Stocks head lower on gloomy global economic outlook
After bouncing upwards on Monday, markets reversed course and headed lower on Tuesday after the IMF released a report that showed uneven growth in the world economy.
The S&P/TSX composite index dropped 166.67 points to 14,576.45, with resource stocks pulling the market down. The Canadian dollar was down just over a third of a cent to 89.49 cents US, after gaining more than a cent yesterday.
After heading steadily upwards for most of the year, stock prices have become more volatile in October amid fears of an interest rate hike sometime in 2015.
Industrial output numbers out of Germany seemed to reinforce the gloomy outlook for Europe. August industrial output fell four per cent, the biggest monthly drop in industrial production in five years. German factory orders dropped 5.7 per cent in August from the previous month.
The World Bank sounded the alarm on the developing countries of East Asia Pacific, which have been firing the world’s economic engines for the last five years. They will see slightly slower economic growth this year of 6.9 per cent, down from 7.2 per cent in 2013.
Chinese growth is predicted to ease slightly to 7.4 per cent this year. Softening demand from China has hurt the outlook for Canadian commodities.
"It's part of a bigger trend. We're seeing clear signs of weakness for both Europe and Asia in general with data that has been steadily deteriorating now for a few quarters," said Jean-Francois Dion, portfolio adviser at wealth management, RBC Dominion Securities.
"And it stands in pretty stark contrast to the U.S., which is posting much healthier growth numbers."
In Canada, investors are looking forward to quarterly earnings over the next few weeks, with a particular focus on the resource sector.
With oil and copper prices down sharply, there are fears that energy stocks will suffer in this quarter.

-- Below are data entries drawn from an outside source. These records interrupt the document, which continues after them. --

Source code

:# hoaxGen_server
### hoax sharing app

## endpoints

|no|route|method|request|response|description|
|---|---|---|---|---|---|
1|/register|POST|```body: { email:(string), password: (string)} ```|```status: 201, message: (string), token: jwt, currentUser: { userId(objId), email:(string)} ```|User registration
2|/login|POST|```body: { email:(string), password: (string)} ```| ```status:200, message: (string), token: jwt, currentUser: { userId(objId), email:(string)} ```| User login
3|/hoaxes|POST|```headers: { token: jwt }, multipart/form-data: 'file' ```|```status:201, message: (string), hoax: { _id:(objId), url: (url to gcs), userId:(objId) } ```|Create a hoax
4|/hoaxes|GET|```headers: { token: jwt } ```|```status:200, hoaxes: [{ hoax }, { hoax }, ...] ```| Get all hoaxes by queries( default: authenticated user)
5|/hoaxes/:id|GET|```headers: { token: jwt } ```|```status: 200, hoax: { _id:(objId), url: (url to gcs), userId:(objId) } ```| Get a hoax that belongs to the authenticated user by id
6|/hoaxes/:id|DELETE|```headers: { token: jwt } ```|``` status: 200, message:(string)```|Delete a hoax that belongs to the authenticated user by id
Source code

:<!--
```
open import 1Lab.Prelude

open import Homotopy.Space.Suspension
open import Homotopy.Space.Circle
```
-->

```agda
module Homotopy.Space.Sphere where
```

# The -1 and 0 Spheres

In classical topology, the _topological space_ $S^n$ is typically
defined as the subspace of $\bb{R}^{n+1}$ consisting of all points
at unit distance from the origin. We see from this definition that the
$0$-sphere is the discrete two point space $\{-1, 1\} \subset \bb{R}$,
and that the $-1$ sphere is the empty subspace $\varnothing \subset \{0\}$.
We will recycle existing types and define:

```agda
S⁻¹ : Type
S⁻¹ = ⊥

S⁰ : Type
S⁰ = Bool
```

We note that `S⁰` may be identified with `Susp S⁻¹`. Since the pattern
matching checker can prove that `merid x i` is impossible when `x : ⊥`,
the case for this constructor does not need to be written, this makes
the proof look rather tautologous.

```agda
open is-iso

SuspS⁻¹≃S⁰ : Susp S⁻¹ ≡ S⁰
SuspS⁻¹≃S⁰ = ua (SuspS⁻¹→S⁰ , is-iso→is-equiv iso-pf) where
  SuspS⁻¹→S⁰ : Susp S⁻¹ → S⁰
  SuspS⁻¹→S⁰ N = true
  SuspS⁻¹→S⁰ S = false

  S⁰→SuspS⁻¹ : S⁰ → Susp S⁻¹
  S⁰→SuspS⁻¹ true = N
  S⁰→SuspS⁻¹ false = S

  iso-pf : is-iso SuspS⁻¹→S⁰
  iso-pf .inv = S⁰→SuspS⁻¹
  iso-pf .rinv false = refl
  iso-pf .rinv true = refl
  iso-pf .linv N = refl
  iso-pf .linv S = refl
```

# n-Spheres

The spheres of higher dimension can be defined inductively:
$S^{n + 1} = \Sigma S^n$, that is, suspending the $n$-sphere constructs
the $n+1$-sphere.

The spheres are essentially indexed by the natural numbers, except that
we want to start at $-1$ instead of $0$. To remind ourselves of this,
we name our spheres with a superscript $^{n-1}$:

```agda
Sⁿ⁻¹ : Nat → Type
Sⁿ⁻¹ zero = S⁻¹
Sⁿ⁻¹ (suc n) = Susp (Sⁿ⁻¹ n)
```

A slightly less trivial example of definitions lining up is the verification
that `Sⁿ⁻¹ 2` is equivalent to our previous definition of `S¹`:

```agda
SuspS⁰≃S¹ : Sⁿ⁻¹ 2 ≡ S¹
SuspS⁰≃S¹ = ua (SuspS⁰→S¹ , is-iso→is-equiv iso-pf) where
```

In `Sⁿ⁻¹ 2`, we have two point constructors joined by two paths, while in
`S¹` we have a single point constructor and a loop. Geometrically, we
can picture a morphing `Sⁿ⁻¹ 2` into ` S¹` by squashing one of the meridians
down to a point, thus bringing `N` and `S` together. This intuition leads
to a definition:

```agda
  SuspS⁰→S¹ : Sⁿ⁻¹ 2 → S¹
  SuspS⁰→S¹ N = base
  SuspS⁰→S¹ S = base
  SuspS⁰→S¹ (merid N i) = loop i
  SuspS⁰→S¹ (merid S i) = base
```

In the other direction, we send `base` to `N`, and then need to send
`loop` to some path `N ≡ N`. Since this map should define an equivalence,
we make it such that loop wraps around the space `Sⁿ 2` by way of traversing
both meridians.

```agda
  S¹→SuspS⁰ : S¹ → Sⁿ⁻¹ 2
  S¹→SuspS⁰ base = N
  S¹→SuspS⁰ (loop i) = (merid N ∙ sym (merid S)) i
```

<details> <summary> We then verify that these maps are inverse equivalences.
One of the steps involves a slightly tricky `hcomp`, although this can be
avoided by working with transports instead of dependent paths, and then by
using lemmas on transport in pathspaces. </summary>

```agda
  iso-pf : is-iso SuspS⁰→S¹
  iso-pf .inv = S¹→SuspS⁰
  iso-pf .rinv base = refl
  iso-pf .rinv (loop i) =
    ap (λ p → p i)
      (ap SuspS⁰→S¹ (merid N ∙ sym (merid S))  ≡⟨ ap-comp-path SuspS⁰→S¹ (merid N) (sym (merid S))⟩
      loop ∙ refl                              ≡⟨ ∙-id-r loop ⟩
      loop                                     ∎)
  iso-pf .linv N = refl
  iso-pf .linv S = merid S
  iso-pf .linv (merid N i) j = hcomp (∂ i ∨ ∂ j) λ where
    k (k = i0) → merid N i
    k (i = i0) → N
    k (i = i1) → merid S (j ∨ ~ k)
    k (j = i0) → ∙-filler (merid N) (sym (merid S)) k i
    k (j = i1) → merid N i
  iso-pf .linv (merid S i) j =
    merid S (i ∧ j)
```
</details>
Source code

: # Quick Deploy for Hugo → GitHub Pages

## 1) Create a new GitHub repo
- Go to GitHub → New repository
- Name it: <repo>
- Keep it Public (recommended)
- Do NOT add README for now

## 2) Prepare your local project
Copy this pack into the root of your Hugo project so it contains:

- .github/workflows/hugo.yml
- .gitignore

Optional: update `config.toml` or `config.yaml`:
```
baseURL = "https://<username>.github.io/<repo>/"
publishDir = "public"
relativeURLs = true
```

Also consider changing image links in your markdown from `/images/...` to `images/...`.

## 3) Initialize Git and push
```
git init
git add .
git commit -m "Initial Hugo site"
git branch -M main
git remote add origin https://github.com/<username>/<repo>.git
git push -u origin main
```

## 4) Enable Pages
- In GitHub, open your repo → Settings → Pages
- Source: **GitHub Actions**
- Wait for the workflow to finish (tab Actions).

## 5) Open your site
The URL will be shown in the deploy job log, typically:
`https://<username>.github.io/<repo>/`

The November crude oil contract in New York dipped 91 cents to $89.43 US a barrel,
Lundin shares fell nine cents to $5.24 after announcing it was paying $1.8 billion for a copper mine in Chile.
General Motors Co. was down $1.98 to $31.77 after a Morgan Stanley analyst cut his earnings estimates and stock price target for the automaker because of warranty and recall costs.
Rio Tinto PLC fell $2.09 to $49.38 after the mining company revealed that it rejected a merger proposal from rival Glencore over the summer.